事業モデル
同社は、九州・山口および関東エリアを中心に、介護保険法に基づく多様な介護サービスを提供しています。主力のデイサービス事業では、理学療法士等の専門家によるリハビリテーションを軸とした質の高い支援を展開しており、施設内での充実した環境提供に注力しています。
また、有料老人ホームやグループホームなどの施設サービス、および訪問看護や訪問介護を含む在宅サービスを展開する多角的な事業構造を有します。これらのサービスは、高齢化社会における切実なニーズに応えるものであり、地域密着型の運営体制を構築しています。
KPI
当連結会計年度の売上高は17,829百万円となり、前連結会計年度比で3.0%の成長を記録しました。このうち、施設サービス事業が12,674百万円と全体の大きな割合を占めており、安定した収益基盤となっています。
経営指標として、同社は売上高伸長率、売上高経常利益率(3.7%)、およびROEを重要視しています。これらの指標を通じて、事業の規模拡大と効率的な運営の両立を追求する方針です。
成長ドライバー
成長戦略の柱は、既存施設の稼働率向上による収益の安定化と、ドミナントエリアでの展開強化にあります。特に施設サービスにおいては、関東圏を中心とした公募への積極的な参入により、将来の事業基盤を構築する方針です。
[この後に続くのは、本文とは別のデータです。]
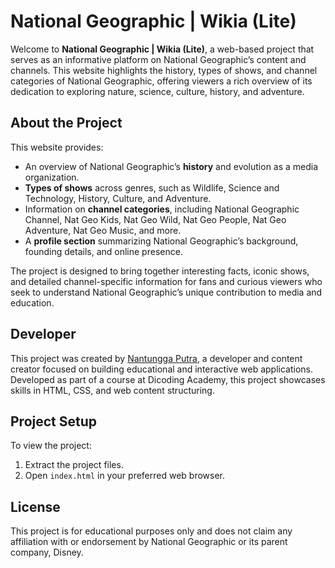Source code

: # National Geographic | Wikia (Lite)

Welcome to **National Geographic | Wikia (Lite)**, a web-based project that serves as an informative platform on National Geographic’s content and channels. This website highlights the history, types of shows, and channel categories of National Geographic, offering viewers a rich overview of its dedication to exploring nature, science, culture, history, and adventure.

## About the Project

This website provides:

- An overview of National Geographic’s **history** and evolution as a media organization.
- **Types of shows** across genres, such as Wildlife, Science and Technology, History, Culture, and Adventure.
- Information on **channel categories**, including National Geographic Channel, Nat Geo Kids, Nat Geo Wild, Nat Geo People, Nat Geo Adventure, Nat Geo Music, and more.
- A **profile section** summarizing National Geographic’s background, founding details, and online presence.

The project is designed to bring together interesting facts, iconic shows, and detailed channel-specific information for fans and curious viewers who seek to understand National Geographic’s unique contribution to media and education.

## Developer

This project was created by [Nantungga Putra](https://www.linkedin.com/in/nantungga-putra-451779116/), a developer and content creator focused on building educational and interactive web applications. Developed as part of a course at Dicoding Academy, this project showcases skills in HTML, CSS, and web content structuring.

## Project Setup

To view the project:

1. Extract the project files.
2. Open `index.html` in your preferred web browser.

## License

This project is for educational purposes only and does not claim any affiliation with or endorsement by National Geographic or its parent company, Disney.
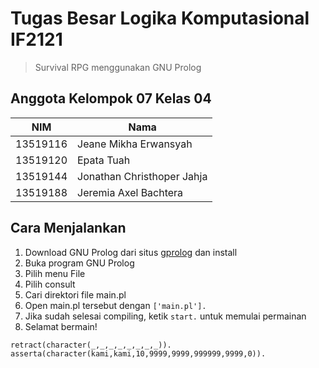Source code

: # Tugas Besar Logika Komputasional IF2121
> Survival RPG menggunakan GNU Prolog

## Anggota Kelompok 07 Kelas 04
| NIM | Nama |
|---|---|
| 13519116 | Jeane Mikha Erwansyah |
| 13519120 | Epata Tuah |
| 13519144 | Jonathan Christhoper Jahja |
| 13519188 | Jeremia Axel Bachtera |

## Cara Menjalankan
1. Download GNU Prolog dari situs [gprolog](http://www.gprolog.org/) dan install
2. Buka program GNU Prolog
3. Pilih menu File
4. Pilih consult
5. Cari direktori file main.pl
6. Open main.pl tersebut dengan `['main.pl'].`
7. Jika sudah selesai compiling, ketik `start.` untuk memulai permainan
8. Selamat bermain!

`retract(character(_,_,_,_,_,_,_,_)).`
`asserta(character(kami,kami,10,9999,9999,999999,9999,0)).`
また、在宅サービスとの連携やM&Aの実施を通じたシナジーの創出、および介護保険外のサービス開発による事業の多角化も推進しています。これらの施策により、リハビリテーションを中心とした独自の強みを活かした成長を目指します。
リスク
深刻な人手不足を背景とした有資格者の確保は、事業拡大における重要なリスク要因として認識されています。人材の獲得難や育成の遅れが、新規施設の開設や運営体制の維持に影響を与える可能性があるため、同社は教育と定着率向上に注力しています。
また、施設サービスにおいては、設置基準を満たさない場合の報酬減額リスクや、新設時の多額な初期費用による一時的な業績悪化のリスクが存在します。さらに、競合他社の参入や拡大に伴う競争の激化に対し、きめ細やかなサポートによる差別化で対応する方針です。
競合
介護業界は高齢化の進展により需要が高まる一方で、異業種からの参入や既存事業者の拡大など、競争が非常に激しい市場環境にあります。同社はこの競争環境において、リハビリテーションを軸とした専門性の高いサービス提供で差別状を図っています。
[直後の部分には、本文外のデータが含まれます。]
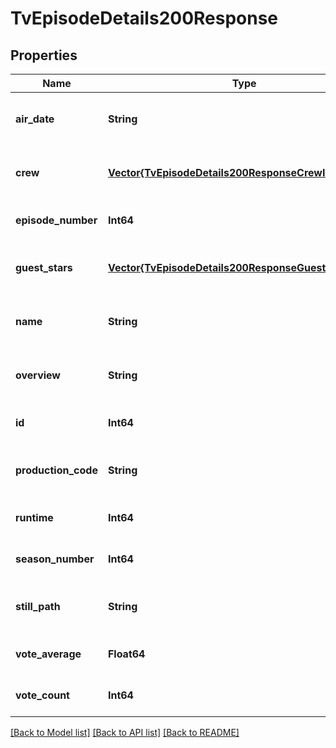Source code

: # TvEpisodeDetails200Response


## Properties
Name | Type | Description | Notes
------------ | ------------- | ------------- | -------------
**air_date** | **String** |  | [optional] [default to nothing]
**crew** | [**Vector{TvEpisodeDetails200ResponseCrewInner}**](TvEpisodeDetails200ResponseCrewInner.md) |  | [optional] [default to nothing]
**episode_number** | **Int64** |  | [optional] [default to 0]
**guest_stars** | [**Vector{TvEpisodeDetails200ResponseGuestStarsInner}**](TvEpisodeDetails200ResponseGuestStarsInner.md) |  | [optional] [default to nothing]
**name** | **String** |  | [optional] [default to nothing]
**overview** | **String** |  | [optional] [default to nothing]
**id** | **Int64** |  | [optional] [default to 0]
**production_code** | **String** |  | [optional] [default to nothing]
**runtime** | **Int64** |  | [optional] [default to 0]
**season_number** | **Int64** |  | [optional] [default to 0]
**still_path** | **String** |  | [optional] [default to nothing]
**vote_average** | **Float64** |  | [optional] [default to 0]
**vote_count** | **Int64** |  | [optional] [default to 0]


[[Back to Model list]](../README.md#models) [[Back to API list]](../README.md#api-endpoints) [[Back to README]](../README.md)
特にデイサービスにおいては、単なる介護の提供にとどまらず、理学療法士等の専門職による機能訓練や充実した設備による快適な環境を提供することで、他社との差別化を図る戦略をとっています。地域に根ざした信頼獲得が競争優位性の源泉となります。
バリュエーション
2026年8月1日時点の市場データにおいて、同社の株価は213円(2026-07-31時点)とされています。この際の時価総額は約23.9億円であり、PERは4.56倍、PBRは1.22倍となっています。
また、同銘柄の配当利回りは3.76%を記録しています。これらの指標は、安定した事業基盤を持つサービス業としての評価を反映しているものとみられます。